(Action item) In the data below, one line contains "#### [《魔鬼在统治着我们的世界》音" and a later one contains "#### [魔鬼在统治着我们的世界(19". Print both, with every line between them, exactly and alone.

(Working data)
****

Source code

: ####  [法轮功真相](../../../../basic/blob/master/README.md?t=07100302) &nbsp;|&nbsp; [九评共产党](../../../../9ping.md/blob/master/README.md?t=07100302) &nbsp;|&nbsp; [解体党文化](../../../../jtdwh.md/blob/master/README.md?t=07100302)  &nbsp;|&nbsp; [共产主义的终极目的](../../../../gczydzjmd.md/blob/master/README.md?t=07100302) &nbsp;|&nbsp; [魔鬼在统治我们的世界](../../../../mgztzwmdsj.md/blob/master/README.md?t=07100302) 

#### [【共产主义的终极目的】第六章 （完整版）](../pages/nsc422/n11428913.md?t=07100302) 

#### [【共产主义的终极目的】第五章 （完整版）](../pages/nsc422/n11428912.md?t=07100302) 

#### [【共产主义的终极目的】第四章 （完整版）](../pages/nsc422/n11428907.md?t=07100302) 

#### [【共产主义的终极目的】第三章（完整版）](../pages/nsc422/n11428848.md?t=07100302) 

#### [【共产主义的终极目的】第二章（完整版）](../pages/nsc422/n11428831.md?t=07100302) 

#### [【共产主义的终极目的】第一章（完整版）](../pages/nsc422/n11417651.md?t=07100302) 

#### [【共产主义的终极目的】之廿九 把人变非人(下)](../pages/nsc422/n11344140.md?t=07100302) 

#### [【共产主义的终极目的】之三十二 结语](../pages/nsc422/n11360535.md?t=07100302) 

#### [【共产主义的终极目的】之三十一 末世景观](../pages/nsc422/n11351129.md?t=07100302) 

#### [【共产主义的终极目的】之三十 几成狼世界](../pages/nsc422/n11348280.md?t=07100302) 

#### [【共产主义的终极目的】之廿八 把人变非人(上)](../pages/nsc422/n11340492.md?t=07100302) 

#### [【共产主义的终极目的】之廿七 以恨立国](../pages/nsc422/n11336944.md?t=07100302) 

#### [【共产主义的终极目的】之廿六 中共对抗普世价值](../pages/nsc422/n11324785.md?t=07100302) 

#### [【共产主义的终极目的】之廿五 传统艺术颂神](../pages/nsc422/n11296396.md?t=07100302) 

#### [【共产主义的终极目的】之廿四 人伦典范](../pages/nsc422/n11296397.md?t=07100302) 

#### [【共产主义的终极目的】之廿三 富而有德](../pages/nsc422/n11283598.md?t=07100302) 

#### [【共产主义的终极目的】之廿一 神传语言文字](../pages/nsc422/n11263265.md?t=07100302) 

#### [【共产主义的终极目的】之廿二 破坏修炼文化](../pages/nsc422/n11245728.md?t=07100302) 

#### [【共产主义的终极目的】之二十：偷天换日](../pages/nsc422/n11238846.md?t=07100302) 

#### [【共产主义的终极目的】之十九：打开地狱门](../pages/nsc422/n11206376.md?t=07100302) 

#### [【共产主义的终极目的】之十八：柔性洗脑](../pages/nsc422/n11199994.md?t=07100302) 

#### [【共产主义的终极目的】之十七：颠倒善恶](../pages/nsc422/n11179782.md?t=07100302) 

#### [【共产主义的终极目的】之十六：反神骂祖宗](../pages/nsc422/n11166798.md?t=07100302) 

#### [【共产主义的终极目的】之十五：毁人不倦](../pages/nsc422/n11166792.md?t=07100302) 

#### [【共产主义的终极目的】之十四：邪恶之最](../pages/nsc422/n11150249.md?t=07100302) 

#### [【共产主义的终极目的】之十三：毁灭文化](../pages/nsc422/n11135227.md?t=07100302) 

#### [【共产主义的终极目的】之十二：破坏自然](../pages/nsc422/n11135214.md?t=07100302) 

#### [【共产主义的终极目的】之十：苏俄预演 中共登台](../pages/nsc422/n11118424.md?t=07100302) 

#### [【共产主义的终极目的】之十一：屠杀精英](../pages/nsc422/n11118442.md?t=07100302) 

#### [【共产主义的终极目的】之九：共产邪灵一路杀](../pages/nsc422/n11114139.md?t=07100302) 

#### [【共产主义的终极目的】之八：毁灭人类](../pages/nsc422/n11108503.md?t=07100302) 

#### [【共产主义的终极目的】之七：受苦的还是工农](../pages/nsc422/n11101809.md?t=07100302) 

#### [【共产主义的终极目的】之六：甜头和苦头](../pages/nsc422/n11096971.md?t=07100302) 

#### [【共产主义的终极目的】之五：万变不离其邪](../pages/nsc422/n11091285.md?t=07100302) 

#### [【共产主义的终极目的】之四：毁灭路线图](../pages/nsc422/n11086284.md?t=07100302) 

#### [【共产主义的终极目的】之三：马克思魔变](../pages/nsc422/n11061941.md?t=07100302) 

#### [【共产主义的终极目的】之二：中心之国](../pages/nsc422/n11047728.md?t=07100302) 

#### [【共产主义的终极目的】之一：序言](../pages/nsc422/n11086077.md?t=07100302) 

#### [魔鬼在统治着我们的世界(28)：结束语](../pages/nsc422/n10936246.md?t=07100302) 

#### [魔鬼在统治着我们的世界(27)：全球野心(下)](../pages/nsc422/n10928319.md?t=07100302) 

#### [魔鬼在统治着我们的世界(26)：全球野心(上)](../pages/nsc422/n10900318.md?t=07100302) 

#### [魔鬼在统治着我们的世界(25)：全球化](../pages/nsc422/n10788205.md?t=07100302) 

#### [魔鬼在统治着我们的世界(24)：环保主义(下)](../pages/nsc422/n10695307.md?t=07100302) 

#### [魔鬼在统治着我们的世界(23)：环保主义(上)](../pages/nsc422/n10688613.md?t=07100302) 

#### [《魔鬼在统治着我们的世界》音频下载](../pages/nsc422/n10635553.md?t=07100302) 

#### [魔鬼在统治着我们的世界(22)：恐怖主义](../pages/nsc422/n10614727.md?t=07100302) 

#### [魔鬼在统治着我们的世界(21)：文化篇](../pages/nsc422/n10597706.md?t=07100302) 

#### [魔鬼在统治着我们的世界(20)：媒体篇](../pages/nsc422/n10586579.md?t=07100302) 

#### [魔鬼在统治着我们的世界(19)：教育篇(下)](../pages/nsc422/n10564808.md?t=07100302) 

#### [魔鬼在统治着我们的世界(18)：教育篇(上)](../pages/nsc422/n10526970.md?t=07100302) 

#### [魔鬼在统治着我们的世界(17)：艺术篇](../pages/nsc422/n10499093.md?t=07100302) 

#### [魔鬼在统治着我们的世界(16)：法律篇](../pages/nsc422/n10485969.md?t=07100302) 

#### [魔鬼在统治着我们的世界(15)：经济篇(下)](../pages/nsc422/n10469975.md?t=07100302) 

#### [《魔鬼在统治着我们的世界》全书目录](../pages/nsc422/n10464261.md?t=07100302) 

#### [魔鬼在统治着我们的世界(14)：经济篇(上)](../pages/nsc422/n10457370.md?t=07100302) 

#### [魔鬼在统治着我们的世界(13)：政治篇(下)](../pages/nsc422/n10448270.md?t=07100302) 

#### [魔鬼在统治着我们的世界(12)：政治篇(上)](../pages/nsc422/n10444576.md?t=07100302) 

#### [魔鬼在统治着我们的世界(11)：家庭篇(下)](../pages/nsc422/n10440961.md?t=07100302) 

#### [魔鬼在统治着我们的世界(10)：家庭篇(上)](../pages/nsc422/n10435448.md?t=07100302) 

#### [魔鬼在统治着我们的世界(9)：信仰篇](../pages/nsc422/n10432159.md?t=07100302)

****

(Answer section)
#### [《魔鬼在统治着我们的世界》音频下载](../pages/nsc422/n10635553.md?t=07100302) 

#### [魔鬼在统治着我们的世界(22)：恐怖主义](../pages/nsc422/n10614727.md?t=07100302) 

#### [魔鬼在统治着我们的世界(21)：文化篇](../pages/nsc422/n10597706.md?t=07100302) 

#### [魔鬼在统治着我们的世界(20)：媒体篇](../pages/nsc422/n10586579.md?t=07100302) 

#### [魔鬼在统治着我们的世界(19)：教育篇(下)](../pages/nsc422/n10564808.md?t=07100302) 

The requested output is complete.